NASA’s Flying Observatory Found Water on the Moon During Its First Look

NASA and DLR’s Stratospheric Observatory for Infrared Astronomy—a telescope-on-an-airplane called SOFIA for short—has detected yet more evidence of water on the Moon, this time in the form of H2O molecules possibly trapped within pieces of glass that form when meteorites strike the Moon’s surface. These particular findings, announced on October 26, 2020, focus on an area within the 230-km-wide Clavius crater which is near the Moon’s south pole but not in permanent shadow.
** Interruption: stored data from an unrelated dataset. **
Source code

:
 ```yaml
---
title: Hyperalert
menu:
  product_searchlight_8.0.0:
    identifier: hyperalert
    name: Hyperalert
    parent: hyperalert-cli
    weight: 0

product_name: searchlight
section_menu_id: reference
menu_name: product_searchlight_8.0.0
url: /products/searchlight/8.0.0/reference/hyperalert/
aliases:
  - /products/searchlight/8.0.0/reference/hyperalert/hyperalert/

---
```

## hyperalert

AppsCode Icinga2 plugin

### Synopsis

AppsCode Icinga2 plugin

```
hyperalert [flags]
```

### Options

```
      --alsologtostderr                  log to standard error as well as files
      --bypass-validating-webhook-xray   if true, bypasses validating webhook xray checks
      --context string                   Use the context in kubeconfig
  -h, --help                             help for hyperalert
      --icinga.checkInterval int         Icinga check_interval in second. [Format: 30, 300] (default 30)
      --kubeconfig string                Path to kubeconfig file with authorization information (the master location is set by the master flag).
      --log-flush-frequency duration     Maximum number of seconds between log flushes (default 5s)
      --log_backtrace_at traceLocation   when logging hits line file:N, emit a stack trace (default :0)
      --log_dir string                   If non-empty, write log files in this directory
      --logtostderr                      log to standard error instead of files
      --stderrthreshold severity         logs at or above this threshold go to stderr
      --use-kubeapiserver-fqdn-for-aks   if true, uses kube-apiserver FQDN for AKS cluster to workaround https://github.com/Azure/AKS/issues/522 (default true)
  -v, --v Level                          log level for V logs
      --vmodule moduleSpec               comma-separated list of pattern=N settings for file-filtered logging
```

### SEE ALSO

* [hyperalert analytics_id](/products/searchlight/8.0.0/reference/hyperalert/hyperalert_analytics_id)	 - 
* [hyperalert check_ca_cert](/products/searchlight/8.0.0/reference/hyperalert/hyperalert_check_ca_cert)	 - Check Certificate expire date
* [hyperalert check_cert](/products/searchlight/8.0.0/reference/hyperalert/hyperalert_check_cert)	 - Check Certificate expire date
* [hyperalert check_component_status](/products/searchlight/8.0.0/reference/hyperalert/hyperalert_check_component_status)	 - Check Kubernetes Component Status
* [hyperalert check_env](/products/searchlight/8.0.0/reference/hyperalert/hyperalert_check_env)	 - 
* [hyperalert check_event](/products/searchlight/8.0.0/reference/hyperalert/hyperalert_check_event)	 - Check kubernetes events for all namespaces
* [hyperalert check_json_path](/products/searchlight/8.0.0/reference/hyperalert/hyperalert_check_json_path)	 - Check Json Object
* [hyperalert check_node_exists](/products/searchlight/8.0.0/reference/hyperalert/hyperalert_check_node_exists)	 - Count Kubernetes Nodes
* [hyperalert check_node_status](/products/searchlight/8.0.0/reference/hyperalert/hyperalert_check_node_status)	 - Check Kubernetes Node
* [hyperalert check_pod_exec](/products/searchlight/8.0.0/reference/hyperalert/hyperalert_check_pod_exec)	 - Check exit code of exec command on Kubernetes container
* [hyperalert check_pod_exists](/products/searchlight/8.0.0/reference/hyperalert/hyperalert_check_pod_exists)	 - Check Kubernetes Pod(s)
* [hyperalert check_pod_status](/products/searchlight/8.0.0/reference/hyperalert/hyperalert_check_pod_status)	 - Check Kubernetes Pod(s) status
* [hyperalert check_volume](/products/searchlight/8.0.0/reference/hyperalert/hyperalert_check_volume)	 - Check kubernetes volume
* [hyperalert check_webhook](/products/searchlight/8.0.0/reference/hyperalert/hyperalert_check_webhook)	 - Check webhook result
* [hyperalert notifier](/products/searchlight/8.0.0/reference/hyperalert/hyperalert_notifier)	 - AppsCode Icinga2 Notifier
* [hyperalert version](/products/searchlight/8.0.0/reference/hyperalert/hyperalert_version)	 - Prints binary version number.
This indicates that even sunlit areas of the Moon can contain water—although to what extent and whether it’s in a form that could be retrieved and utilized by future surface missions remains to be seen.
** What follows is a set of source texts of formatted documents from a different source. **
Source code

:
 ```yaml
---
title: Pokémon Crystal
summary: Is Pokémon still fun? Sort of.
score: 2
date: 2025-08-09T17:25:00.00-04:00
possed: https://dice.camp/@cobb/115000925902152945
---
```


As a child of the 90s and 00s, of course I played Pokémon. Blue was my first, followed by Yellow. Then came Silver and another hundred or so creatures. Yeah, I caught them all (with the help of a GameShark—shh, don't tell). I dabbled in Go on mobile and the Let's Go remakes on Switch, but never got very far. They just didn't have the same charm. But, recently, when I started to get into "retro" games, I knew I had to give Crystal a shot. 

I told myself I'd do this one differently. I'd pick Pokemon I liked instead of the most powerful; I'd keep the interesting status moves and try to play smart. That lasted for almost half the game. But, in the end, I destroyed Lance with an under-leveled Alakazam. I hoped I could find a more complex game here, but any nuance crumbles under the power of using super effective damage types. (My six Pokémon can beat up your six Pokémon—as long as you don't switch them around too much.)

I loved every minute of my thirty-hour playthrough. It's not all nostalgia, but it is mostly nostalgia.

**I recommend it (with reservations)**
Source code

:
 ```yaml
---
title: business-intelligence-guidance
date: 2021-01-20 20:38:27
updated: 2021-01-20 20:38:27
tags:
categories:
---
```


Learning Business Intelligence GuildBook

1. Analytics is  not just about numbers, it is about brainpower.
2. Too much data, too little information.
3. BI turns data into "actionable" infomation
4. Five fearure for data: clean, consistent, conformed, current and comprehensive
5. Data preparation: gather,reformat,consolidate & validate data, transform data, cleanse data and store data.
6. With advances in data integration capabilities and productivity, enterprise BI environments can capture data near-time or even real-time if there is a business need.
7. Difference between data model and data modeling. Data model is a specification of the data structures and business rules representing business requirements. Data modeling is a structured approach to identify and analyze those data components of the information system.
The amount of the water detected is sparse by terrestrial standards—perhaps a soda can’s volume within a cubic meter of lunar soil. But combine this with previous discoveries of water in various forms and our Moon continues to appear to be a much wetter place than was once thought… in fact, this particular observation was made during SOFIA’s first time even looking at the Moon!

From a NASA news release on Oct. 20:

SOFIA has detected water molecules (H2O) in Clavius Crater, one of the largest craters visible from Earth, located in the Moon’s southern hemisphere. Previous observations of the Moon’s surface detected some form of hydrogen, but were unable to distinguish between water and its close chemical relative, hydroxyl (OH). Data from this location reveal water in concentrations of 100 to 412 parts per million – roughly equivalent to a 12-ounce bottle of water – trapped in a cubic meter of soil spread across the lunar surface. The results are published in the latest issue of Nature Astronomy.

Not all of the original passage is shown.